Here are some records. Repeat them all exactly.

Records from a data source
* * * * * * * * *
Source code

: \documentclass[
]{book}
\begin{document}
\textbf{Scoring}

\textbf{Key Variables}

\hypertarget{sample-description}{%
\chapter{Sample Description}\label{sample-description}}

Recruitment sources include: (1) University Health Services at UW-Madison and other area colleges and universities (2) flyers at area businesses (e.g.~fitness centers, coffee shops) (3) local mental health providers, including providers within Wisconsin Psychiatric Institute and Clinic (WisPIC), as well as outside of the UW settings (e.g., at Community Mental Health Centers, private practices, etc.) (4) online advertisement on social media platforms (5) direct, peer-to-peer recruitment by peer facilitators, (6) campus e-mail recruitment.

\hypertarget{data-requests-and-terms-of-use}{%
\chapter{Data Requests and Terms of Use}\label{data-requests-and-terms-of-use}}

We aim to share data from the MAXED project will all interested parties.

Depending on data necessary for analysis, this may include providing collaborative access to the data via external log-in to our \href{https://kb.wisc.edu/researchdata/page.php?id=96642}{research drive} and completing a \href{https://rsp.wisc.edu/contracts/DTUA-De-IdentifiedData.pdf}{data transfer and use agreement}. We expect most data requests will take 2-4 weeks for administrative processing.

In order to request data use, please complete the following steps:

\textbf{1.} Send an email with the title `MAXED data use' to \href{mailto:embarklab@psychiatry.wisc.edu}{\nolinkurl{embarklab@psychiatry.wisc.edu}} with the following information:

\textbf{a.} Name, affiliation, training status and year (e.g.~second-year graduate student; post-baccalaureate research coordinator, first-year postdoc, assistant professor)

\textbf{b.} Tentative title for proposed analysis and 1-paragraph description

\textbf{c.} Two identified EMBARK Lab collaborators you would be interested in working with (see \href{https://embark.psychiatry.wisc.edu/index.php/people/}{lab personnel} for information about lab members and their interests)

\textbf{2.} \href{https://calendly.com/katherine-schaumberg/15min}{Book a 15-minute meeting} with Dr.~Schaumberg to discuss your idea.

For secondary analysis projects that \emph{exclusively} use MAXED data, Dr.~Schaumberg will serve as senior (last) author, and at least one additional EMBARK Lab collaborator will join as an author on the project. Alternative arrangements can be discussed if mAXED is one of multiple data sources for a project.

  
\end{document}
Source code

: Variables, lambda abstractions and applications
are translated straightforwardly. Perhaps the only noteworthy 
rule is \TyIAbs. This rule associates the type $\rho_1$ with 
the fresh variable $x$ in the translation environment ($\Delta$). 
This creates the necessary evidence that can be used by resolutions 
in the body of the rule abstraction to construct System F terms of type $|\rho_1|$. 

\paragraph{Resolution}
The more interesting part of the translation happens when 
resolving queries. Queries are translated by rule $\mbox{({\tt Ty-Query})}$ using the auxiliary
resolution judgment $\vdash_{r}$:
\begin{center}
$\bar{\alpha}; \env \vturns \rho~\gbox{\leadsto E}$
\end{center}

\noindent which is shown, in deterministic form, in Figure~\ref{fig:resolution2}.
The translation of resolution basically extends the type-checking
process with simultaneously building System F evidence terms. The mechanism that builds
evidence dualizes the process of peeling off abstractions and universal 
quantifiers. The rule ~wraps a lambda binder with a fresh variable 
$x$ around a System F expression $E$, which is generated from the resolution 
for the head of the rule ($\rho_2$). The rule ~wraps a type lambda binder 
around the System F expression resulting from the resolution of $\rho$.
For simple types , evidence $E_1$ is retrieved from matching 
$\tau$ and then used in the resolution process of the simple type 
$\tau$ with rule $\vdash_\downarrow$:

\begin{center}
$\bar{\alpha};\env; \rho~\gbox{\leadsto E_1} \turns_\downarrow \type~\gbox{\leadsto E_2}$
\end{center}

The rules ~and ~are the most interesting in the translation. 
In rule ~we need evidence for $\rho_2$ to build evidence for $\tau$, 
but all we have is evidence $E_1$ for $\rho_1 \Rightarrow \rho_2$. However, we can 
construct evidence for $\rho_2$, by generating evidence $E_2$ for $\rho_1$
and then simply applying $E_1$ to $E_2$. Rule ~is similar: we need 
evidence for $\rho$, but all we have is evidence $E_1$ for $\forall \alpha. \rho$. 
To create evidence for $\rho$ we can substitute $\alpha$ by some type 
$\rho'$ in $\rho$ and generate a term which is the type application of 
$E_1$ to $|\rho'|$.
* * * * * * * * *
RESPONSE TO THIS EXERCISE:
Source code

: \documentclass[
]{book}
\begin{document}
\textbf{Scoring}

\textbf{Key Variables}

\hypertarget{sample-description}{%
\chapter{Sample Description}\label{sample-description}}

Recruitment sources include: (1) University Health Services at UW-Madison and other area colleges and universities (2) flyers at area businesses (e.g.~fitness centers, coffee shops) (3) local mental health providers, including providers within Wisconsin Psychiatric Institute and Clinic (WisPIC), as well as outside of the UW settings (e.g., at Community Mental Health Centers, private practices, etc.) (4) online advertisement on social media platforms (5) direct, peer-to-peer recruitment by peer facilitators, (6) campus e-mail recruitment.

\hypertarget{data-requests-and-terms-of-use}{%
\chapter{Data Requests and Terms of Use}\label{data-requests-and-terms-of-use}}

We aim to share data from the MAXED project will all interested parties.

Depending on data necessary for analysis, this may include providing collaborative access to the data via external log-in to our \href{https://kb.wisc.edu/researchdata/page.php?id=96642}{research drive} and completing a \href{https://rsp.wisc.edu/contracts/DTUA-De-IdentifiedData.pdf}{data transfer and use agreement}. We expect most data requests will take 2-4 weeks for administrative processing.

In order to request data use, please complete the following steps:

\textbf{1.} Send an email with the title `MAXED data use' to \href{mailto:embarklab@psychiatry.wisc.edu}{\nolinkurl{embarklab@psychiatry.wisc.edu}} with the following information:

\textbf{a.} Name, affiliation, training status and year (e.g.~second-year graduate student; post-baccalaureate research coordinator, first-year postdoc, assistant professor)

\textbf{b.} Tentative title for proposed analysis and 1-paragraph description

\textbf{c.} Two identified EMBARK Lab collaborators you would be interested in working with (see \href{https://embark.psychiatry.wisc.edu/index.php/people/}{lab personnel} for information about lab members and their interests)

\textbf{2.} \href{https://calendly.com/katherine-schaumberg/15min}{Book a 15-minute meeting} with Dr.~Schaumberg to discuss your idea.

For secondary analysis projects that \emph{exclusively} use MAXED data, Dr.~Schaumberg will serve as senior (last) author, and at least one additional EMBARK Lab collaborator will join as an author on the project. Alternative arrangements can be discussed if mAXED is one of multiple data sources for a project.

  
\end{document}
Source code

: Variables, lambda abstractions and applications
are translated straightforwardly. Perhaps the only noteworthy 
rule is \TyIAbs. This rule associates the type $\rho_1$ with 
the fresh variable $x$ in the translation environment ($\Delta$). 
This creates the necessary evidence that can be used by resolutions 
in the body of the rule abstraction to construct System F terms of type $|\rho_1|$. 

\paragraph{Resolution}
The more interesting part of the translation happens when 
resolving queries. Queries are translated by rule $\mbox{({\tt Ty-Query})}$ using the auxiliary
resolution judgment $\vdash_{r}$:
\begin{center}
$\bar{\alpha}; \env \vturns \rho~\gbox{\leadsto E}$
\end{center}

\noindent which is shown, in deterministic form, in Figure~\ref{fig:resolution2}.
The translation of resolution basically extends the type-checking
process with simultaneously building System F evidence terms. The mechanism that builds
evidence dualizes the process of peeling off abstractions and universal 
quantifiers. The rule ~wraps a lambda binder with a fresh variable 
$x$ around a System F expression $E$, which is generated from the resolution 
for the head of the rule ($\rho_2$). The rule ~wraps a type lambda binder 
around the System F expression resulting from the resolution of $\rho$.
For simple types , evidence $E_1$ is retrieved from matching 
$\tau$ and then used in the resolution process of the simple type 
$\tau$ with rule $\vdash_\downarrow$:

\begin{center}
$\bar{\alpha};\env; \rho~\gbox{\leadsto E_1} \turns_\downarrow \type~\gbox{\leadsto E_2}$
\end{center}

The rules ~and ~are the most interesting in the translation. 
In rule ~we need evidence for $\rho_2$ to build evidence for $\tau$, 
but all we have is evidence $E_1$ for $\rho_1 \Rightarrow \rho_2$. However, we can 
construct evidence for $\rho_2$, by generating evidence $E_2$ for $\rho_1$
and then simply applying $E_1$ to $E_2$. Rule ~is similar: we need 
evidence for $\rho$, but all we have is evidence $E_1$ for $\forall \alpha. \rho$. 
To create evidence for $\rho$ we can substitute $\alpha$ by some type 
$\rho'$ in $\rho$ and generate a term which is the type application of 
$E_1$ to $|\rho'|$.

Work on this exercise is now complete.